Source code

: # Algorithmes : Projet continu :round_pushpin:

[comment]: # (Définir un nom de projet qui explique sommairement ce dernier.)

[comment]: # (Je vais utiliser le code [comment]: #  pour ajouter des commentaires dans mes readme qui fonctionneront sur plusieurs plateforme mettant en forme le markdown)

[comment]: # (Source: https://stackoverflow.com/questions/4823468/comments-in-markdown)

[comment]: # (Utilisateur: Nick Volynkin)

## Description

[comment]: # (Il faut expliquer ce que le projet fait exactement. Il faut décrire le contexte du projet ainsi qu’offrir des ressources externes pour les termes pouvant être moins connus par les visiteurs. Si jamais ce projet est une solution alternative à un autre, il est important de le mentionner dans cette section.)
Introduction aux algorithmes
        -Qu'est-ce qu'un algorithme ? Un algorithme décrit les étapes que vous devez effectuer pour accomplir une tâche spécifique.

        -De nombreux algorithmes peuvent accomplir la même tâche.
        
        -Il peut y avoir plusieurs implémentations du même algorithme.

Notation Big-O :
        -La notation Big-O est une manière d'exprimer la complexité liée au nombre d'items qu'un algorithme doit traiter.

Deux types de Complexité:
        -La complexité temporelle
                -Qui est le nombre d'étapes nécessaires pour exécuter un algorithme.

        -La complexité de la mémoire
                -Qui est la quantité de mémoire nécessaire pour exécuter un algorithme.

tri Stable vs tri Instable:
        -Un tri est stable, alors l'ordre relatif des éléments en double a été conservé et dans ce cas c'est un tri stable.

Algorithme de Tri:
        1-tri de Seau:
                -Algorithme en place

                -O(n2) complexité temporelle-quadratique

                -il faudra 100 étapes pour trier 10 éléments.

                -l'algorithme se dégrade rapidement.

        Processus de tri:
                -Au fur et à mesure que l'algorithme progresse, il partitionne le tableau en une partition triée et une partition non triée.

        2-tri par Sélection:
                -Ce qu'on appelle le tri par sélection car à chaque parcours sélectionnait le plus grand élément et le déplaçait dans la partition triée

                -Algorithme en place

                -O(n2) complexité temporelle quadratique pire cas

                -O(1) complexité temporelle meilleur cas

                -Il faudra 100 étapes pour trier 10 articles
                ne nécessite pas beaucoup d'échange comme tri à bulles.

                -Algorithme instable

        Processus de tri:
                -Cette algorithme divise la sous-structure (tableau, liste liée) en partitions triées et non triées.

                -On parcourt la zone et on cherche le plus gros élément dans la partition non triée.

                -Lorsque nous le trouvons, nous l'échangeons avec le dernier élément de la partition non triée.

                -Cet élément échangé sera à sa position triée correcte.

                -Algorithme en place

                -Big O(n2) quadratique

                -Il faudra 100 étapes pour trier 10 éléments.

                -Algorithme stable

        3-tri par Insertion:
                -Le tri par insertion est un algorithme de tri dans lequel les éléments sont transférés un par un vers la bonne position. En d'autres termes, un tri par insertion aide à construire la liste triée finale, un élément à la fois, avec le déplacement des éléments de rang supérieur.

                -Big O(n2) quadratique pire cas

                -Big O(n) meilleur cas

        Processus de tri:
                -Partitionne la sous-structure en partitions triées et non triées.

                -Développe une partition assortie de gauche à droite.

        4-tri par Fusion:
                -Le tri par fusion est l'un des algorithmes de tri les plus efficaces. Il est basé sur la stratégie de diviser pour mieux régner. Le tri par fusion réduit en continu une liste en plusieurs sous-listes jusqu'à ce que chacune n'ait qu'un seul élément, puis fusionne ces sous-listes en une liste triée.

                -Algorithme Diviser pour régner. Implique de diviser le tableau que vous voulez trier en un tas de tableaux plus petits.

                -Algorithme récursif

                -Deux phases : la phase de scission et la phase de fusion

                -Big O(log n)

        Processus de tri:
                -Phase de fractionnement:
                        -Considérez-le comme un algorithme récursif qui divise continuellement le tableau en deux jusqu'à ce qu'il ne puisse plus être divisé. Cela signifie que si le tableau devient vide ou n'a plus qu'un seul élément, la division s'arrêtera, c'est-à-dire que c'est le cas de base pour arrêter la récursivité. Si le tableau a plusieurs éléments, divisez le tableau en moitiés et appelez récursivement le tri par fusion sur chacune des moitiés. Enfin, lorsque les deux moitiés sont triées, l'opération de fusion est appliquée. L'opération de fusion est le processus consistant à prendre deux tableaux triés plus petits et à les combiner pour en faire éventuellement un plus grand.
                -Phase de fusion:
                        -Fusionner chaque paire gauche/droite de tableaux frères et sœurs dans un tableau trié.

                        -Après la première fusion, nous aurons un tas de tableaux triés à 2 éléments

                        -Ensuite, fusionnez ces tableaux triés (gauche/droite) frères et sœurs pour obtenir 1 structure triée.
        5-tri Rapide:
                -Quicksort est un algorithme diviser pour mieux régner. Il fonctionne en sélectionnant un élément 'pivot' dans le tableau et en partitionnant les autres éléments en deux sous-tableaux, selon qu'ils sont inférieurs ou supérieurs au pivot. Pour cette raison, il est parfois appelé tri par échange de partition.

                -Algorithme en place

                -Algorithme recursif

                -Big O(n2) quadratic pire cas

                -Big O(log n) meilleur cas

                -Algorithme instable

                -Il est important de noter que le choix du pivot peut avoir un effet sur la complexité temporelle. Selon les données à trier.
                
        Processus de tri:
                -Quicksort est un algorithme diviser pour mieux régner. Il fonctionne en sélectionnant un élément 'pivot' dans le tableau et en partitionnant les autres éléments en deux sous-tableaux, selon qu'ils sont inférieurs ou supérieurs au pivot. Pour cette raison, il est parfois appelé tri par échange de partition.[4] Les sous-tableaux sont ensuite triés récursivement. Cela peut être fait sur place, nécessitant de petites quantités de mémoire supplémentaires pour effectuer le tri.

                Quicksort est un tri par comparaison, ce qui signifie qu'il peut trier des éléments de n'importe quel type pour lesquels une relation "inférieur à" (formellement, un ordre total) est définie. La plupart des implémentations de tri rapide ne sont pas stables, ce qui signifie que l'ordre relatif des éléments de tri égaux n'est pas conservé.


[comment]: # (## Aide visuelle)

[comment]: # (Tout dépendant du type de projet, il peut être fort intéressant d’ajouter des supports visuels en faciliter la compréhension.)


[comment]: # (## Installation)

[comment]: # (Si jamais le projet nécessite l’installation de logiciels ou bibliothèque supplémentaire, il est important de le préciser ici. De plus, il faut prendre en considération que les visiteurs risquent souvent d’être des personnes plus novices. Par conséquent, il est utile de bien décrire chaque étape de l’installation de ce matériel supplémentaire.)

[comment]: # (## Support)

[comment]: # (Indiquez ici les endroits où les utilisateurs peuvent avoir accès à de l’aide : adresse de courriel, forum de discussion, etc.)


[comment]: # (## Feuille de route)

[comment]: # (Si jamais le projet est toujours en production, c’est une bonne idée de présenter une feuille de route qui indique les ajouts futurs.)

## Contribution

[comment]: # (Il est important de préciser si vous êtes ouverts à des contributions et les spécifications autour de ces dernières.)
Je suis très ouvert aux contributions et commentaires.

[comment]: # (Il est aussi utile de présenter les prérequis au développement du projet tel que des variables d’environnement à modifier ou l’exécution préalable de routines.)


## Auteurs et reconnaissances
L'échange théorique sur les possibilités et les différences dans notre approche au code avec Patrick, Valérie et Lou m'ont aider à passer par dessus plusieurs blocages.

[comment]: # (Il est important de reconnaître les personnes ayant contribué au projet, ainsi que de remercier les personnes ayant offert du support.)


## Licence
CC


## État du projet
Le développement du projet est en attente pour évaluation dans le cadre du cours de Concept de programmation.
○ ○ ○
## YOUR OBJECTIVE
Make a word-for-word transcription of the listing above.

## FINISHED EXERCISE
Source code

: # Algorithmes : Projet continu :round_pushpin:

[comment]: # (Définir un nom de projet qui explique sommairement ce dernier.)

[comment]: # (Je vais utiliser le code [comment]: #  pour ajouter des commentaires dans mes readme qui fonctionneront sur plusieurs plateforme mettant en forme le markdown)

[comment]: # (Source: https://stackoverflow.com/questions/4823468/comments-in-markdown)

[comment]: # (Utilisateur: Nick Volynkin)

## Description

[comment]: # (Il faut expliquer ce que le projet fait exactement. Il faut décrire le contexte du projet ainsi qu’offrir des ressources externes pour les termes pouvant être moins connus par les visiteurs. Si jamais ce projet est une solution alternative à un autre, il est important de le mentionner dans cette section.)
Introduction aux algorithmes
        -Qu'est-ce qu'un algorithme ? Un algorithme décrit les étapes que vous devez effectuer pour accomplir une tâche spécifique.

        -De nombreux algorithmes peuvent accomplir la même tâche.
        
        -Il peut y avoir plusieurs implémentations du même algorithme.

Notation Big-O :
        -La notation Big-O est une manière d'exprimer la complexité liée au nombre d'items qu'un algorithme doit traiter.

Deux types de Complexité:
        -La complexité temporelle
                -Qui est le nombre d'étapes nécessaires pour exécuter un algorithme.

        -La complexité de la mémoire
                -Qui est la quantité de mémoire nécessaire pour exécuter un algorithme.

tri Stable vs tri Instable:
        -Un tri est stable, alors l'ordre relatif des éléments en double a été conservé et dans ce cas c'est un tri stable.

Algorithme de Tri:
        1-tri de Seau:
                -Algorithme en place

                -O(n2) complexité temporelle-quadratique

                -il faudra 100 étapes pour trier 10 éléments.

                -l'algorithme se dégrade rapidement.

        Processus de tri:
                -Au fur et à mesure que l'algorithme progresse, il partitionne le tableau en une partition triée et une partition non triée.

        2-tri par Sélection:
                -Ce qu'on appelle le tri par sélection car à chaque parcours sélectionnait le plus grand élément et le déplaçait dans la partition triée

                -Algorithme en place

                -O(n2) complexité temporelle quadratique pire cas

                -O(1) complexité temporelle meilleur cas

                -Il faudra 100 étapes pour trier 10 articles
                ne nécessite pas beaucoup d'échange comme tri à bulles.

                -Algorithme instable

        Processus de tri:
                -Cette algorithme divise la sous-structure (tableau, liste liée) en partitions triées et non triées.

                -On parcourt la zone et on cherche le plus gros élément dans la partition non triée.

                -Lorsque nous le trouvons, nous l'échangeons avec le dernier élément de la partition non triée.

                -Cet élément échangé sera à sa position triée correcte.

                -Algorithme en place

                -Big O(n2) quadratique

                -Il faudra 100 étapes pour trier 10 éléments.

                -Algorithme stable

        3-tri par Insertion:
                -Le tri par insertion est un algorithme de tri dans lequel les éléments sont transférés un par un vers la bonne position. En d'autres termes, un tri par insertion aide à construire la liste triée finale, un élément à la fois, avec le déplacement des éléments de rang supérieur.

                -Big O(n2) quadratique pire cas

                -Big O(n) meilleur cas

        Processus de tri:
                -Partitionne la sous-structure en partitions triées et non triées.

                -Développe une partition assortie de gauche à droite.

        4-tri par Fusion:
                -Le tri par fusion est l'un des algorithmes de tri les plus efficaces. Il est basé sur la stratégie de diviser pour mieux régner. Le tri par fusion réduit en continu une liste en plusieurs sous-listes jusqu'à ce que chacune n'ait qu'un seul élément, puis fusionne ces sous-listes en une liste triée.

                -Algorithme Diviser pour régner. Implique de diviser le tableau que vous voulez trier en un tas de tableaux plus petits.

                -Algorithme récursif

                -Deux phases : la phase de scission et la phase de fusion

                -Big O(log n)

        Processus de tri:
                -Phase de fractionnement:
                        -Considérez-le comme un algorithme récursif qui divise continuellement le tableau en deux jusqu'à ce qu'il ne puisse plus être divisé. Cela signifie que si le tableau devient vide ou n'a plus qu'un seul élément, la division s'arrêtera, c'est-à-dire que c'est le cas de base pour arrêter la récursivité. Si le tableau a plusieurs éléments, divisez le tableau en moitiés et appelez récursivement le tri par fusion sur chacune des moitiés. Enfin, lorsque les deux moitiés sont triées, l'opération de fusion est appliquée. L'opération de fusion est le processus consistant à prendre deux tableaux triés plus petits et à les combiner pour en faire éventuellement un plus grand.
                -Phase de fusion:
                        -Fusionner chaque paire gauche/droite de tableaux frères et sœurs dans un tableau trié.

                        -Après la première fusion, nous aurons un tas de tableaux triés à 2 éléments

                        -Ensuite, fusionnez ces tableaux triés (gauche/droite) frères et sœurs pour obtenir 1 structure triée.
        5-tri Rapide:
                -Quicksort est un algorithme diviser pour mieux régner. Il fonctionne en sélectionnant un élément 'pivot' dans le tableau et en partitionnant les autres éléments en deux sous-tableaux, selon qu'ils sont inférieurs ou supérieurs au pivot. Pour cette raison, il est parfois appelé tri par échange de partition.

                -Algorithme en place

                -Algorithme recursif

                -Big O(n2) quadratic pire cas

                -Big O(log n) meilleur cas

                -Algorithme instable

                -Il est important de noter que le choix du pivot peut avoir un effet sur la complexité temporelle. Selon les données à trier.
                
        Processus de tri:
                -Quicksort est un algorithme diviser pour mieux régner. Il fonctionne en sélectionnant un élément 'pivot' dans le tableau et en partitionnant les autres éléments en deux sous-tableaux, selon qu'ils sont inférieurs ou supérieurs au pivot. Pour cette raison, il est parfois appelé tri par échange de partition.[4] Les sous-tableaux sont ensuite triés récursivement. Cela peut être fait sur place, nécessitant de petites quantités de mémoire supplémentaires pour effectuer le tri.

                Quicksort est un tri par comparaison, ce qui signifie qu'il peut trier des éléments de n'importe quel type pour lesquels une relation "inférieur à" (formellement, un ordre total) est définie. La plupart des implémentations de tri rapide ne sont pas stables, ce qui signifie que l'ordre relatif des éléments de tri égaux n'est pas conservé.


[comment]: # (## Aide visuelle)

[comment]: # (Tout dépendant du type de projet, il peut être fort intéressant d’ajouter des supports visuels en faciliter la compréhension.)


[comment]: # (## Installation)

[comment]: # (Si jamais le projet nécessite l’installation de logiciels ou bibliothèque supplémentaire, il est important de le préciser ici. De plus, il faut prendre en considération que les visiteurs risquent souvent d’être des personnes plus novices. Par conséquent, il est utile de bien décrire chaque étape de l’installation de ce matériel supplémentaire.)

[comment]: # (## Support)

[comment]: # (Indiquez ici les endroits où les utilisateurs peuvent avoir accès à de l’aide : adresse de courriel, forum de discussion, etc.)


[comment]: # (## Feuille de route)

[comment]: # (Si jamais le projet est toujours en production, c’est une bonne idée de présenter une feuille de route qui indique les ajouts futurs.)

## Contribution

[comment]: # (Il est important de préciser si vous êtes ouverts à des contributions et les spécifications autour de ces dernières.)
Je suis très ouvert aux contributions et commentaires.

[comment]: # (Il est aussi utile de présenter les prérequis au développement du projet tel que des variables d’environnement à modifier ou l’exécution préalable de routines.)


## Auteurs et reconnaissances
L'échange théorique sur les possibilités et les différences dans notre approche au code avec Patrick, Valérie et Lou m'ont aider à passer par dessus plusieurs blocages.

[comment]: # (Il est important de reconnaître les personnes ayant contribué au projet, ainsi que de remercier les personnes ayant offert du support.)


## Licence
CC


## État du projet
Le développement du projet est en attente pour évaluation dans le cadre du cours de Concept de programmation.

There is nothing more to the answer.